Bayesian learning

Friday july 28 at 17:00
Rutherford Physics Building, Room 118, McGill

Next week, I’ll be talking about Bayesian learning at the Mathematical congress of the americas and at the Canadian undergraduate mathematics conference. These are somewhat challenging talks: I need to sell the idea of Bayesian statistics to a general mathematical audience (which knows nothing about it), interest them in some though problems of Bayesian nonparametrics, and then present some of our research results. This must be done in under 20 minutes.

To make the presentation more intuitive and accessible, I borrowed some language from machine learning. I’m talking about learning rather than inference, uncertain knowledge rather than subjective belief, and asymptotic correctness rather than consistency. These are essentially synonymous, although some authors might use them in different ways. This should not cause problems for this introductory talk.

1. What is learning?

This is the question that drives the talk. We do not want to deal with it in full generality, but rather want an operational definition of learning that allows us to program algorithms that can learn from experience. The suggestion is the following:

Learning is about rationally adjusting uncertain knowledge in the light of new information.

Bayesian learning implements this idea through the calculus of probability. Let’s see this in a simple context.

1.1 The classical problem

Some stochastic mechanism generates data x_1, x_2, x_3, \dots, each x_i being an independent sample from a unknown distribution P_0. We want to use the data to learn about P_0.

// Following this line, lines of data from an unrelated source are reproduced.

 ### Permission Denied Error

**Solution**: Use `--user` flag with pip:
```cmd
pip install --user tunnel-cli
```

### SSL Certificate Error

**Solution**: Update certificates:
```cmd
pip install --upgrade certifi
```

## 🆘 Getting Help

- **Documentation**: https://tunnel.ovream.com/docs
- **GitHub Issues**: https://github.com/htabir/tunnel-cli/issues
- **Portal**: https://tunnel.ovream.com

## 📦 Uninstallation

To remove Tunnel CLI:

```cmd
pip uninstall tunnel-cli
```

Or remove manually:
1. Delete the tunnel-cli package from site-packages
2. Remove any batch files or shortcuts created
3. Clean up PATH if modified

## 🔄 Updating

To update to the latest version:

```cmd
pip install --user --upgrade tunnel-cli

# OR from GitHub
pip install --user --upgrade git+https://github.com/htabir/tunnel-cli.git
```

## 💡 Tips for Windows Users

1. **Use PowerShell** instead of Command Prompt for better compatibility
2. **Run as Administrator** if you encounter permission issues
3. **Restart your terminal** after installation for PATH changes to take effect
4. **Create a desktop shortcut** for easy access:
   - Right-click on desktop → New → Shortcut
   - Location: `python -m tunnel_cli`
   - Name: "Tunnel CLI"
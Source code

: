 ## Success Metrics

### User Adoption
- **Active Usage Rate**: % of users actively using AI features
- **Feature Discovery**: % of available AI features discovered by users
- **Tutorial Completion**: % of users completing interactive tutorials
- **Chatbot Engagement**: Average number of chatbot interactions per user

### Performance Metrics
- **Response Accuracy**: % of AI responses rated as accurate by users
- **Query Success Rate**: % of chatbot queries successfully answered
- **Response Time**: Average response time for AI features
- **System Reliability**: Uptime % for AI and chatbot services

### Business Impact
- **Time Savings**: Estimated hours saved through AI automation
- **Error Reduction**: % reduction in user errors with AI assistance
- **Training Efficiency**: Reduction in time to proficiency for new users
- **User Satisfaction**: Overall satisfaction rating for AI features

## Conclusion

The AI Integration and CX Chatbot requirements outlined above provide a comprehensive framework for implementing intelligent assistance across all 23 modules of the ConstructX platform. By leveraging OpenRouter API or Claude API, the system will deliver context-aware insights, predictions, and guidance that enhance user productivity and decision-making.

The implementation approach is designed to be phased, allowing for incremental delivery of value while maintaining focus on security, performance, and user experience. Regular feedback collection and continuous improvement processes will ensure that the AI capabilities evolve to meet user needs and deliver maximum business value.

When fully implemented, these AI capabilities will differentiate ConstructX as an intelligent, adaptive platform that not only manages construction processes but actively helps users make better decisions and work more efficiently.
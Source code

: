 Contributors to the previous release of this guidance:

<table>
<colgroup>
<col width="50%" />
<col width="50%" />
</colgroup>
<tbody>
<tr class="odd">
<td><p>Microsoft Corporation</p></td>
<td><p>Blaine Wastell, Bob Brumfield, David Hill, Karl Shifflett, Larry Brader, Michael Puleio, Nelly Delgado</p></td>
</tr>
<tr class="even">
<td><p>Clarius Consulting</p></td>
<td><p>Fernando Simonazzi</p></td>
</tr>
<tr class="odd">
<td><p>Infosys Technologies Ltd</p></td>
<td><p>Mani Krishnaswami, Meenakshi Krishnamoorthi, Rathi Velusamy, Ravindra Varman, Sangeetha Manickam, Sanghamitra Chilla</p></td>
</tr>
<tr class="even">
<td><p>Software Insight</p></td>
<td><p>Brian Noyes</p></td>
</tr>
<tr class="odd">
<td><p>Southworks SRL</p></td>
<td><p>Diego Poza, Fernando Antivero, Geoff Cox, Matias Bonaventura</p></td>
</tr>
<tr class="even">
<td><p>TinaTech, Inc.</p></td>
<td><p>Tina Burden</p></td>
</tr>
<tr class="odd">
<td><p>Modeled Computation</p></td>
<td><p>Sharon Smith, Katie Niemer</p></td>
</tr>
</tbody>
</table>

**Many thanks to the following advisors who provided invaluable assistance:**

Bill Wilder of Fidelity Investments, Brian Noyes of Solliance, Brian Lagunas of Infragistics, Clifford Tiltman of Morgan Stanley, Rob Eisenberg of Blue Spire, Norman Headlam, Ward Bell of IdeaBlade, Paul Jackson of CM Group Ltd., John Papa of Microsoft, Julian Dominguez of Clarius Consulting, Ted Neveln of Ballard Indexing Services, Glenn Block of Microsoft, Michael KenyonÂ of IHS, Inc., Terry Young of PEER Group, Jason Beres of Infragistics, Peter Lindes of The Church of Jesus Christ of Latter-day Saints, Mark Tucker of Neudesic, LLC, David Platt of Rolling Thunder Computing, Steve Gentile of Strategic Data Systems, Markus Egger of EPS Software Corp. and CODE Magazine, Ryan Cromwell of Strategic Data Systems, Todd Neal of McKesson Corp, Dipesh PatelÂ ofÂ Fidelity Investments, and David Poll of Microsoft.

A cryptographer observes word at random in an unknown countable language. Learning could be about:

  • What’s the distribution of the observed words?
  • What’s the probability that the next word to be observed has never been seen before?

1.2 Bayesian Learning

Uncertain knowledge about what P_0 may is encoded through a prior probability measure \Pi on the space of all possibilities for P_0. Thus, if A is some set of probability distributions, then \Pi(A) is the probability, representing the best of our knowledge, that “P_0 \in A“. Then, we observe the data \mathcal{D} = (x_1, x_2, \dots, x_n). This yields the posterior measure \Pi(\cdot | \mathcal{D}), obtained by adjusting \Pi in light of \mathcal{D} through probabilistic conditioning.

Example (coin tossing)

We suspect a coin of being biased. Tossing it, there is an unknown probability p_0 that the coin falls on heads. A prior probability density function, quantifying our uncertainty about what p_0 may be, could look like this:


It is most likely that the coin is approximately unbiaised (p_0 \approx 1/2), but not impossible that it is strongly biaised.

Now, we flip the coin 20 times and observe only 5 heads. The density of the posterior distribution, updating the prior in light of this information, is the following.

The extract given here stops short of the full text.